[Document images with source code]
**********

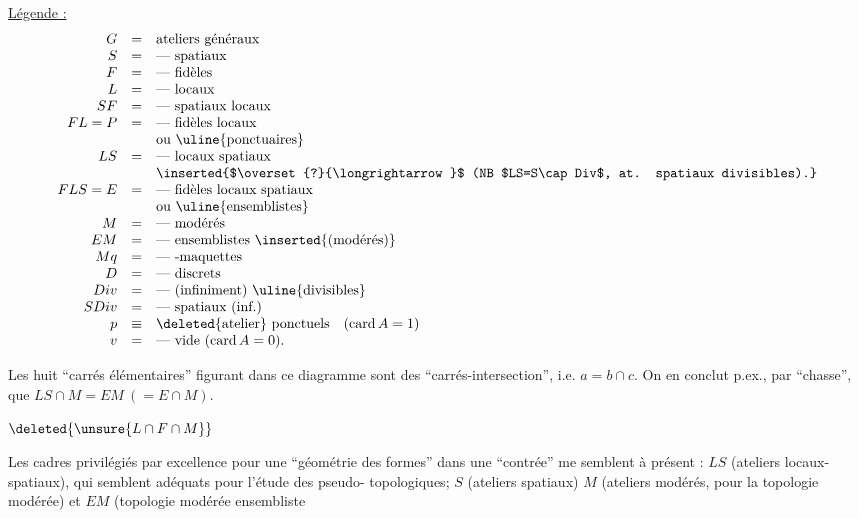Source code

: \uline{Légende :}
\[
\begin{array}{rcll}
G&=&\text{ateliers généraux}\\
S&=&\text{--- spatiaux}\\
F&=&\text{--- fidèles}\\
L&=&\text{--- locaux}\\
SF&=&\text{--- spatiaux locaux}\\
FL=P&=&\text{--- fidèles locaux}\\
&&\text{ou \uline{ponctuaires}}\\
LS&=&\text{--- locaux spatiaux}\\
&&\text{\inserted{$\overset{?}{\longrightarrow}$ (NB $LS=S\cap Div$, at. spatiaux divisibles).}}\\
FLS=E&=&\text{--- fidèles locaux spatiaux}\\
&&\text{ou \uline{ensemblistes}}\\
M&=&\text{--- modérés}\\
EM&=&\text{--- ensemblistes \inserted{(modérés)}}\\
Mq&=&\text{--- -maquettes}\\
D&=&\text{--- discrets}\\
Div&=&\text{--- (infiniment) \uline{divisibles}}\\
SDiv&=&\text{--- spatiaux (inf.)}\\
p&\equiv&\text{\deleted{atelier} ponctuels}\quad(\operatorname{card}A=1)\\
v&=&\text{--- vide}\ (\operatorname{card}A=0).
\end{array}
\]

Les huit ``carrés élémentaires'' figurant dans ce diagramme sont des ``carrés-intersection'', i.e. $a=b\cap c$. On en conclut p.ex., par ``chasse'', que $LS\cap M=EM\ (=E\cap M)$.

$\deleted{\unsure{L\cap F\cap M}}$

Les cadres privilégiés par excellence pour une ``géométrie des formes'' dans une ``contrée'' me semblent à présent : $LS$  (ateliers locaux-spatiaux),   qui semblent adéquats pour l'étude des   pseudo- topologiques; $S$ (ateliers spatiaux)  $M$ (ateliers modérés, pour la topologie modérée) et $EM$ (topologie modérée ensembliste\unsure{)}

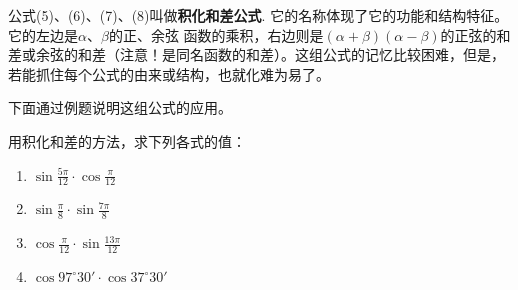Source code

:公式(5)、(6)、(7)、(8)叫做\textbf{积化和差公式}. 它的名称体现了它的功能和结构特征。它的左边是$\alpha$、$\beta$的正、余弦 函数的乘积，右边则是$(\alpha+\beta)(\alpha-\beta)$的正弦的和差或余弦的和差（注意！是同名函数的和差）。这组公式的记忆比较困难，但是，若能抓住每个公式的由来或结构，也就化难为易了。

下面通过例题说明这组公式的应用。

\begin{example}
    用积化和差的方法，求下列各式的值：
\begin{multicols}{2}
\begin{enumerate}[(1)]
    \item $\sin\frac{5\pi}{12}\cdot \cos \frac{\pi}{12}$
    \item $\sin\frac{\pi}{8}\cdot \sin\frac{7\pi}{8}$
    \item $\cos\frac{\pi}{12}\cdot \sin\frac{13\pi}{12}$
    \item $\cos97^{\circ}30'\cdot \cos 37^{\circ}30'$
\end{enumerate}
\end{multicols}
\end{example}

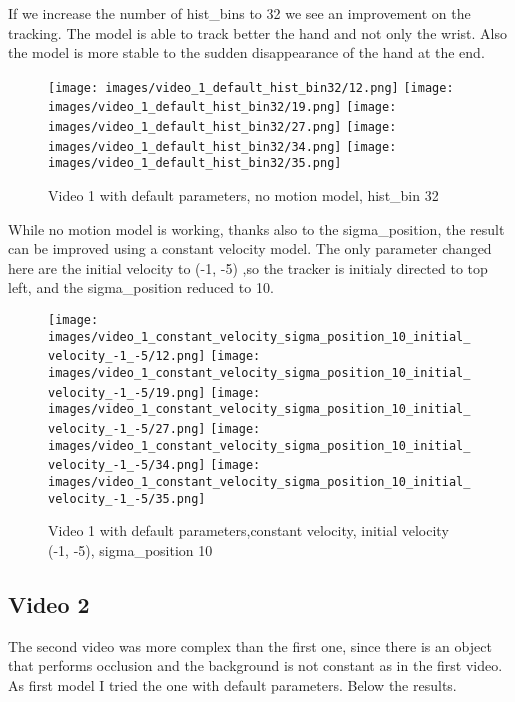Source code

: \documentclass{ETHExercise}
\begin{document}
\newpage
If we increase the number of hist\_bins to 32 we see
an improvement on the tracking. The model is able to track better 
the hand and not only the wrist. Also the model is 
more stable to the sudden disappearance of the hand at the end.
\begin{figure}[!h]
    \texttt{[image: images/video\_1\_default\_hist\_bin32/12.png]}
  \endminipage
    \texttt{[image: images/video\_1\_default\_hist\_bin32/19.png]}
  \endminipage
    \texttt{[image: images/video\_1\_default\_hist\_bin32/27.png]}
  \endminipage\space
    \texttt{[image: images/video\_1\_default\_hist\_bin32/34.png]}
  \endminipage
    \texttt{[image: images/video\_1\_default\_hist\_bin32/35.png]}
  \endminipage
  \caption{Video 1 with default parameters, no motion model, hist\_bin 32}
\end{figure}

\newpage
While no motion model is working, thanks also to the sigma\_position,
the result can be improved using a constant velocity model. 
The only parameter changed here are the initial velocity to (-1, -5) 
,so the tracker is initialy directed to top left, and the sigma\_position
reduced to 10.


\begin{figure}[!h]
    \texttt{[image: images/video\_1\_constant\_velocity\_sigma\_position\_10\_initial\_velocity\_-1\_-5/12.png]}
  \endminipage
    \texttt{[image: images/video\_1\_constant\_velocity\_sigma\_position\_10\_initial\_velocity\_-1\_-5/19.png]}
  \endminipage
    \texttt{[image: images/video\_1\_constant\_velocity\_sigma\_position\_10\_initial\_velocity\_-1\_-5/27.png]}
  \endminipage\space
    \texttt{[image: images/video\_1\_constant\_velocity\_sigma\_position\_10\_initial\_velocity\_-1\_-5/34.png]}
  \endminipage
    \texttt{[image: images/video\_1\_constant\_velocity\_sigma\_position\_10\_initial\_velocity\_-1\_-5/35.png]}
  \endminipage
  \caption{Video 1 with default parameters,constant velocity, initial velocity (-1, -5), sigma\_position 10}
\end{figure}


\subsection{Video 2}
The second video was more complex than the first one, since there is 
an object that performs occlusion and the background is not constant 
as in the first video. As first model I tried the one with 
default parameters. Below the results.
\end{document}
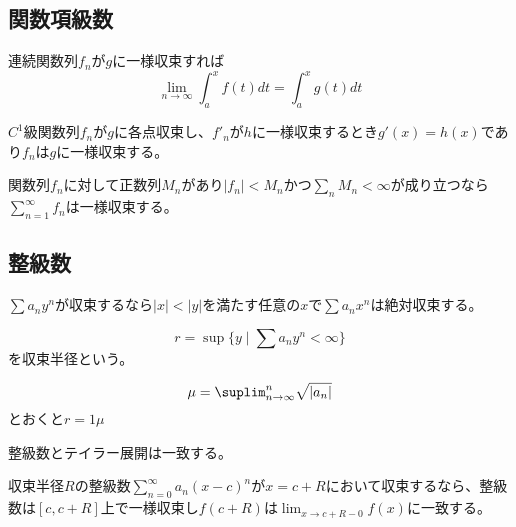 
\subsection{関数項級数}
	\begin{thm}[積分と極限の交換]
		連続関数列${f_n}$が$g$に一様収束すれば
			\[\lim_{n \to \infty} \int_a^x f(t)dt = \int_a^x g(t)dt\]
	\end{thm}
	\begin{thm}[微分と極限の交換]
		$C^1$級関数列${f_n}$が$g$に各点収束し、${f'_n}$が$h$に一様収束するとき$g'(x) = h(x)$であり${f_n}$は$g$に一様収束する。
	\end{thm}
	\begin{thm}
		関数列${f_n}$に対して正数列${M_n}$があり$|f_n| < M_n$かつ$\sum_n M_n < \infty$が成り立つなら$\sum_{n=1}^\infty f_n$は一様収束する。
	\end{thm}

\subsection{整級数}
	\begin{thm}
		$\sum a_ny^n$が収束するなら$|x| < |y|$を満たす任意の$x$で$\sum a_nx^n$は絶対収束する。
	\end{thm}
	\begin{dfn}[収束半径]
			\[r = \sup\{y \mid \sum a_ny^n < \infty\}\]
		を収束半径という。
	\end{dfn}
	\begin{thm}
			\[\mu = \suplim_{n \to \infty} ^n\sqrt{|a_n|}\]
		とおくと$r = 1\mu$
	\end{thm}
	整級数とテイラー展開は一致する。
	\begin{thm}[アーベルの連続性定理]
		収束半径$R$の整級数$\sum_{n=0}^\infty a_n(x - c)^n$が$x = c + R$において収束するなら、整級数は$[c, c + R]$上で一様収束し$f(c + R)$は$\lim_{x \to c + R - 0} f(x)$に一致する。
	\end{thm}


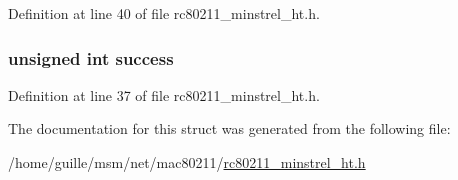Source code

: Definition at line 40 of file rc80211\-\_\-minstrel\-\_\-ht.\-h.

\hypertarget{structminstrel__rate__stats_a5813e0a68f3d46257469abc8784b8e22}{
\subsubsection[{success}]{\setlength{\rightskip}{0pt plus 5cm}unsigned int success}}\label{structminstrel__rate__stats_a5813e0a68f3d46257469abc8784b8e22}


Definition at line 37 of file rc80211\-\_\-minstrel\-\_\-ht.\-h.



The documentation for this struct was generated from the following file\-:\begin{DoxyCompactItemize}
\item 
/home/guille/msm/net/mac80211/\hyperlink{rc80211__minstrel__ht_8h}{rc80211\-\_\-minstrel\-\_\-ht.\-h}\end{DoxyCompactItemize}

**********

A faithful copy is required of the lines from the one with "Definition at line 37" through the last line of the data; please add nothing.

Definition at line 37 of file rc80211\-\_\-minstrel\-\_\-ht.\-h.



The documentation for this struct was generated from the following file\-:\begin{DoxyCompactItemize}
\item 
/home/guille/msm/net/mac80211/\hyperlink{rc80211__minstrel__ht_8h}{rc80211\-\_\-minstrel\-\_\-ht.\-h}\end{DoxyCompactItemize}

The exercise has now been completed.